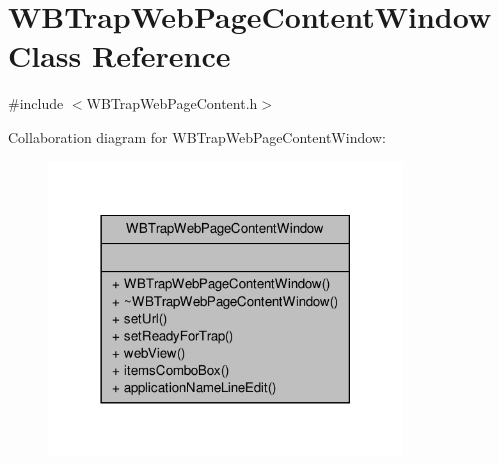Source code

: \hypertarget{class_w_b_trap_web_page_content_window}{\section{W\-B\-Trap\-Web\-Page\-Content\-Window Class Reference}
\label{d8/dc6/class_w_b_trap_web_page_content_window}
}


{\ttfamily \#include $<$W\-B\-Trap\-Web\-Page\-Content.\-h$>$}



Collaboration diagram for W\-B\-Trap\-Web\-Page\-Content\-Window\-:
\nopagebreak
\begin{figure}[H]
\begin{center}
\leavevmode
\includegraphics[width=266pt]{de/d5f/class_w_b_trap_web_page_content_window__coll__graph}
\end{center}
\end{figure}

● **Task requirements**
Give the data again word for word, without images.

● **Exercise output**
Source code

: \hypertarget{class_w_b_trap_web_page_content_window}{\section{W\-B\-Trap\-Web\-Page\-Content\-Window Class Reference}
\label{d8/dc6/class_w_b_trap_web_page_content_window}
}


{\ttfamily \#include $<$W\-B\-Trap\-Web\-Page\-Content.\-h$>$}



Collaboration diagram for W\-B\-Trap\-Web\-Page\-Content\-Window\-:
\nopagebreak
\begin{figure}[H]
\begin{center}
\leavevmode
\includegraphics[width=266pt]{de/d5f/class_w_b_trap_web_page_content_window__coll__graph}
\end{center}
\end{figure}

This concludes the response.